La Chine, nouveau gendarme du monde ? Après les douze points très wilsoniens de son plan de paix pour l’Ukraine, l’Empire du milieu se taille une place de choix entre deux ennemis structurels, l’Iran et l’Arabie Saoudite, pour lesquels toute réconciliation, même partielle, apparaissait encore il y a quelques semaines comme une vue de l’esprit. La doctrine Carter de 1980, qui considérait le Golfe comme une sphère d'influence exclusivement américaine, est révolue. Mais encore perçue par certains Etats réticents comme trop proche de la Russie, la Chine parviendra-t-elle à apparaître comme un faiseur de paix crédible ?

Arabie Saoudite-Iran, l'accord qui rebat les cartes

L'accord récemment négocié par la Chine donne un signal diplomatique fort au Moyen-Orient et défie les États-Unis. A ces derniers, un message clair semble avoir été envoyé : Circulez, il n’y a rien à voir. Les affaires du monde peuvent se dérouler sans vous. Cet accord rebat pour sûr les cartes, et la Chine qui en sort grande gagnante, a prouvé sa capacité à mettre deux adversaires farouches autour de sa table, ce qui est un pas non négligeable. Cependant, malgré ses appels au respect de la souveraineté de chaque nation, et la discussion envisagée entre Xi Jinping et le président ukrainien Volodymyr Zelensky, elle souffre encore de sa proximité avec la Russie, et de la suzeraineté qu’elle semble exercer de manière croissante sur cette nation bien affaiblie. La question de sa crédibilité dans le rôle de faiseur de paix dépendra de sa constance, et de l’issue sur cette question, à l’heure d’un nouveau rapprochement nippo-indien, qui fait craindre le spectre d’une alliance antichinoise.
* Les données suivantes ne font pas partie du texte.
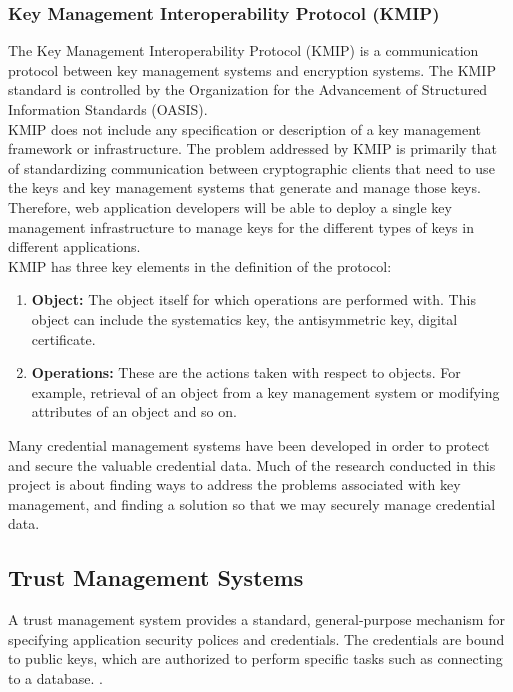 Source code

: \documentclass[11pt, a4paper, notitlepage]{article}
\begin{document}
\subsubsection*{Key Management Interoperability Protocol (KMIP)}
The Key Management Interoperability Protocol (KMIP) is a communication protocol between key management systems and encryption systems. The KMIP standard is controlled by the Organization for the Advancement of Structured Information Standards (OASIS). \\

KMIP does not include any specification or description of a key management framework or infrastructure. The problem addressed by KMIP is primarily that of standardizing communication between cryptographic clients that need to use the keys and key management systems that generate and manage those keys. Therefore, web application developers will be able to deploy a single key management infrastructure to manage keys for the different types of keys in different applications. \\

KMIP has three key elements in the definition of the protocol:
\begin{enumerate}
\item \textbf{Object:} The object itself for which operations are performed with. This object can include the systematics key, the antisymmetric key, digital certificate.
\item \textbf{Operations:} These are the actions taken with respect to objects. For example, retrieval of an object from a key management system or modifying attributes of an object and so on.
\end{enumerate}

Many credential management systems have been developed in order to protect and secure the valuable credential data. Much of the research conducted in this project is about finding ways to address the problems associated with key management, and finding a solution so that we may securely manage credential data. \\

\subsection*{Trust Management Systems}
A trust management system provides a standard, general-purpose mechanism for specifying application security polices and credentials. The credentials are bound to public keys, which are authorized to perform specific tasks such as connecting to a database. \cite{blaze1999keynote}. \\
\end{document}

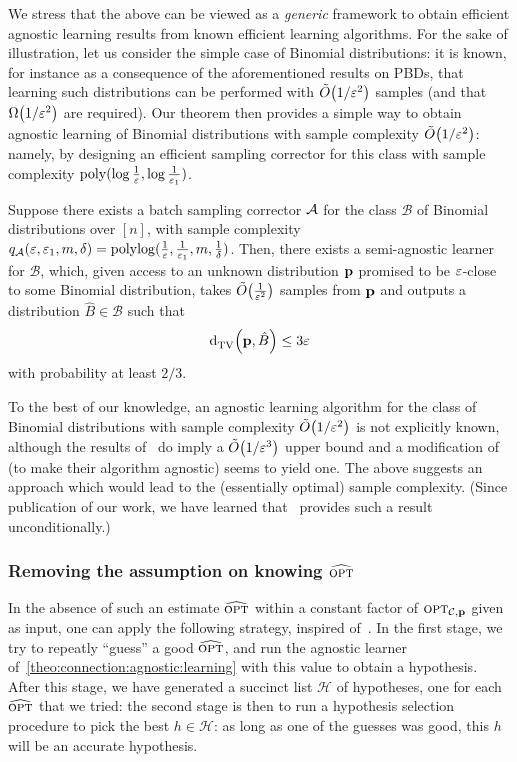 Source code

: We stress that the above can be viewed as a \emph{generic} framework to obtain efficient agnostic learning results from known efficient learning algorithms.
For the sake of illustration, let us consider the simple case of Binomial distributions: it is known, for instance as a consequence of the aforementioned results on PBDs, that learning such distributions can be performed with $\tildeO{1/\eps^2}$ samples (and that $\bigOmega{1/\eps^2}$ are required). Our theorem then provides a simple way to obtain agnostic learning of Binomial distributions with sample complexity $\tildeO{1/\eps^2}$: namely, by designing  an efficient sampling corrector for this class with sample complexity $\operatorname*{poly}(\log\frac{1}{\varepsilon},\log\frac{1}{\varepsilon_1})$.


\begin{corollary}
Suppose there exists a batch sampling corrector $\mathcal{A}$ for the class $\mathcal{B}$ of Binomial distributions over $[n]$, with sample complexity $q_\mathcal{A}(\varepsilon,\varepsilon_1,m,\delta)=\operatorname*{poly}\!\log(\frac{1}{\varepsilon},\frac{1}{\varepsilon_1},m,\frac{1}{\delta})$.
Then, there exists a semi-agnostic learner for $\mathcal{B}$, which, given access to an unknown distribution $\mathbf{p}$ promised to be $\varepsilon$-close to some Binomial distribution, takes $\tildeO{\frac{1}{\eps^2}}$ samples from $\mathbf{p}$ and outputs a distribution $\hat{B}\in\mathcal{B}$ such that
\[
  {\operatorname{d}_{\textrm{TV}}^{}\!\left({\mathbf{p}, \hat{B}}\right)} \leq 3\varepsilon
\]
with probability at least $2/3$.
\end{corollary}
\noindent To the best of our knowledge, an agnostic learning algorithm for the class of Binomial distributions with sample complexity $\tildeO{1/\eps^2}$ is not explicitly known, although the results of~\cite{CDSS:14} do imply a $\tildeO{1/\eps^3}$ upper bound and a modification of~\cite{DDS:PBD:12} (to make their algorithm agnostic) seems to yield one. The above suggests an approach which would lead to the (essentially optimal) sample complexity. (Since publication of our work, we have learned that~\cite{ADLS:15} provides such a result unconditionally.)

\subsubsection{Removing the assumption on knowing \texorpdfstring{$\widehat{{\textsc{opt}}}$}{an estimate of \opt}}

In the absence of such an estimate $\widehat{{\textsc{opt}}}$ within a constant factor of ${\textsc{opt}}_{\mathcal{C}, \mathbf{p}}$ given as input, one can apply the following strategy, inspired of~\cite[Theorem 6]{CDSS:14:NIPS}. In the first stage, we try to repeatly ``guess'' a good $\widehat{{\textsc{opt}}}$, and run the agnostic learner of~\cref{theo:connection:agnostic:learning} with this value to obtain a hypothesis. After this stage, we have generated a succinct list $\mathcal{H}$ of hypotheses, one for each $\widehat{{\textsc{opt}}}$ that we tried: the second stage is then to run a hypothesis selection procedure to pick the best $h\in\mathcal{H}$: as long as one of the guesses was good, this $h$ will be an accurate hypothesis.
L'accord négocié par les deux ennemis à Pékin afin d’ébaucher un rétablissement des relations a eu le mérite de remodeler, au moins temporairement, les alliances et rivalités habituelles, en laissant les Etats-Unis sur la touche. Cet accord visant à rouvrir les ambassades mutuelles est un grand pas, certes fragile mais déterminant. Un calendrier prudent de deux mois a été annoncé pour en régler les détails. On peut dire que les rivalités qui régissent la diplomatie depuis des générations ont été bouleversées par la nouvelle, tant la Chine semble apparaître de plus en plus comme une puissance « mature ».

Un chassé-croisé s’est opéré, entre les deux puissances, signant, l’espace d’une négociation, le déclin de l’une et la soudaine importance prise par l’autre. Les Etats-Unis, acteur central au Moyen-Orient ces trois derniers quarts de siècle, qui ont été de toutes les négociations et de nombreuses guerres, d’une façon ou d’une autre, se retrouvent aujourd'hui mis à l’écart d’un rapprochement pourtant tonitruant. A l’inverse, la Chine, qui ne fut jamais plus qu’un acteur très secondaire de la région, est apparu comme un essentiel pacificateur.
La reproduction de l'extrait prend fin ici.